SKA Mid.CBF I&T Tests

Description

This internal CIPA repository primarily contains LMC emulation functionality to replicate LMC control and interaction with CBF through MCS and secondarily contains supporting tools to facilitate, monitor, and test such access. LMC emulation is driven through pytest automated tests or manual Jupyter notebooks for use cases of Mid.CBF integration testing, developer prototyping, and bug fixing. Integration milestones M3, M2, and H2, which are largely driven by issuing commands to MCS, are contained in this repository.

Code repository: here

ReadtheDocs: here

Integration Milestones

Integration milestones are mentioned throughout the README and code base, please see 311-200000-045 Mid.CBF Detailed I&T Plan for the definition of the milestones.

Table Of Contents

• Guides

  • Setup I&T Tests

  • Using Namespaces

  • Automated Testing

  • Prototyping Notebook

  • Log Collection

• Technical Notes

  • LMC Emulation for MCS Interaction

  • Data Access Through importlib.resources

  • Docstring Style and Sphinx API Auto-Documentation

  • Helm Chart Dependencies Runtime Replacement

  • Using Dev Hash versions of Common Test Infrastructure

Guides and Information

Setup I&T Tests

• Clone the repository git clone https://gitlab.com/ska-telescope/ska-mid-cbf-int-tests.git

• Create a virtual environment python3.10 -m venv <path-ending-in-dir-of-venv-name>

• Activate the virtual environment source <path-ending-in-dir-of-venv-name>/bin/activate

• Install poetry pip install poetry

• Navigate into the cloned repository

• Install dependencies to the venv poetry install

Using Namespaces

Creating a namespace:

• Open the Gitlab repository in a browser

• Navigate to Pipelines

• Click New pipeline, and identify the newly created pipeline associated with your username

• Wait for initial jobs to run

• Select the trigger-downstream-deployment

• Decide on dependency versions to deploy:

  • To use the tagged versions specified in ska-mid-cbf-deployment/charts from CAR set DEV_DEPLOY=false

  • To use the latest dev hash versions from respective Gitlab repos, set DEV_DEPLOY=true

    • Ability to specific dev versions of MCS, FHS-VCC, FHS-FSP, etc coming soon.

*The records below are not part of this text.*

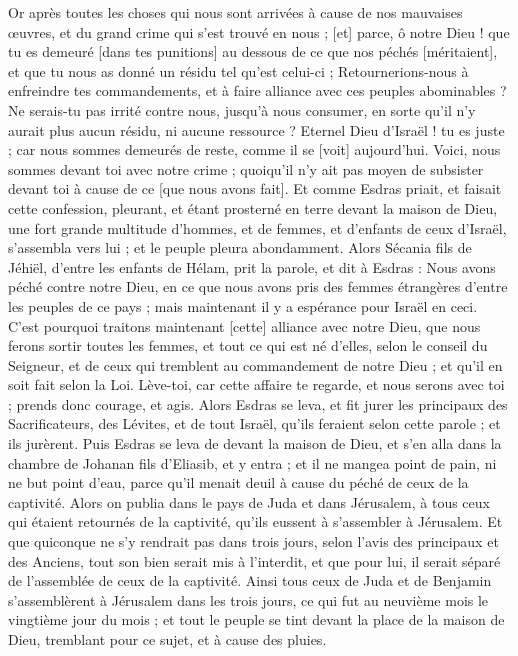 \begin{multicols}{2}
Or après toutes les choses qui nous sont arrivées à cause de nos mauvaises œuvres, et du grand crime qui s'est trouvé en nous ; [et] parce, ô notre Dieu ! que tu es demeuré [dans tes punitions] au dessous de ce que nos péchés [méritaient], et que tu nous as donné un résidu tel qu'est celui-ci ;
Retournerions-nous à enfreindre tes commandements, et à faire alliance avec ces peuples abominables ? Ne serais-tu pas irrité contre nous, jusqu'à nous consumer, en sorte qu'il n'y aurait plus aucun résidu, ni aucune ressource ?
Eternel Dieu d'Israël ! tu es juste ; car nous sommes demeurés de reste, comme il se [voit] aujourd'hui. Voici, nous sommes devant toi avec notre crime ; quoiqu'il n'y ait pas moyen de subsister devant toi à cause de ce [que nous avons fait].
\VerseOne{}Et comme Esdras priait, et faisait cette confession, pleurant, et étant prosterné en terre devant la maison de Dieu, une fort grande multitude d'hommes, et de femmes, et d'enfants de ceux d'Israël, s'assembla vers lui ; et le peuple pleura abondamment.
Alors Sécania fils de Jéhiël, d'entre les enfants de Hélam, prit la parole, et dit à Esdras : Nous avons péché contre notre Dieu, en ce que nous avons pris des femmes étrangères d'entre les peuples de ce pays ; mais maintenant il y a espérance pour Israël en ceci.
C'est pourquoi traitons maintenant [cette] alliance avec notre Dieu, que nous ferons sortir toutes les femmes, et tout ce qui est né d'elles, selon le conseil du Seigneur, et de ceux qui tremblent au commandement de notre Dieu ; et qu'il en soit fait selon la Loi.
Lève-toi, car cette affaire te regarde, et nous serons avec toi ; prends donc courage, et agis.
Alors Esdras se leva, et fit jurer les principaux des Sacrificateurs, des Lévites, et de tout Israël, qu'ils feraient selon cette parole ; et ils jurèrent.
Puis Esdras se leva de devant la maison de Dieu, et s'en alla dans la chambre de Johanan fils d'Eliasib, et y entra ; et il ne mangea point de pain, ni ne but point d'eau, parce qu'il menait deuil à cause du péché de ceux de la captivité.
Alors on publia dans le pays de Juda et dans Jérusalem, à tous ceux qui étaient retournés de la captivité, qu'ils eussent à s'assembler à Jérusalem.
Et que quiconque ne s'y rendrait pas dans trois jours, selon l'avis des principaux et des Anciens, tout son bien serait mis à l'interdit, et que pour lui, il serait séparé de l'assemblée de ceux de la captivité.
Ainsi tous ceux de Juda et de Benjamin s'assemblèrent à Jérusalem dans les trois jours, ce qui fut au neuvième mois le vingtième jour du mois ; et tout le peuple se tint devant la place de la maison de Dieu, tremblant pour ce sujet, et à cause des pluies.

\end{multicols}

• Click run on the job, once completed this will create a namespace for you, the name of the namespace created will be viewable in the job log.

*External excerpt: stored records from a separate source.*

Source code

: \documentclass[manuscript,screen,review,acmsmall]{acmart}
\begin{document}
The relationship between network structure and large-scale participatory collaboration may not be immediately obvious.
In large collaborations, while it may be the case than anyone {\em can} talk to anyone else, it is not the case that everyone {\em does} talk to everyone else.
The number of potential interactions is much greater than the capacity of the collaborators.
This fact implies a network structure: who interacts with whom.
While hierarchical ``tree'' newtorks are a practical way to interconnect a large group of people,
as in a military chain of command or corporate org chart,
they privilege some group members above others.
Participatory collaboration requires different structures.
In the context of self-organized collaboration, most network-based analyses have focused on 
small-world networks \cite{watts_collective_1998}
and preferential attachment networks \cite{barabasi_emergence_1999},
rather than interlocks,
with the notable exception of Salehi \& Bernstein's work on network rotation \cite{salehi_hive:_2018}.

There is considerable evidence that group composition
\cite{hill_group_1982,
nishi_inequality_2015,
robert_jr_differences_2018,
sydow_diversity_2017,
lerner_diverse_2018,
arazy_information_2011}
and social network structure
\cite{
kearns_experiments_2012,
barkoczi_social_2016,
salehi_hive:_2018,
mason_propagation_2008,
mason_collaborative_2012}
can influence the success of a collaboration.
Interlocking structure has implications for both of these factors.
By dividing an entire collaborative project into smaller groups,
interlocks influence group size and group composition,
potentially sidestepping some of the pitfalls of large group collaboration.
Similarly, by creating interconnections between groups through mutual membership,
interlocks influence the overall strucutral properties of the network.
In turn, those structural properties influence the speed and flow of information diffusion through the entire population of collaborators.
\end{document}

Redeploying a namespace: run the k8s-on-demand-redeploy job from the downstream ska-mid-cbf-deployment pipeline.

Destroying a namespace: either run the k8s-on-demand-destroy job from the downstream ska-mid-cbf-deployment pipeline or run command kubectl delete namespace <name-of-namespace> on a node connected to the relevant cluster. Destruction will be automatically run if the python-test job is run on Gitlab with job <site>-mid-on-demand-destroy in the stage cleanup.

Services

Test tool service modules are implemented within int-tests src directory and are used by the tests. Such services are tested under the services_test marker and are listed below with a short description on their primary function:

Services:

• test_observer: The test_observer service provides the object TestObserver which can be set in TestObserverMode.NOT_ASSERTING mode or TestObserverMode.ASSERTING mode, and respectively either logs observations the observer makes of given values or logs and asserts on the given values in line moreso with a test.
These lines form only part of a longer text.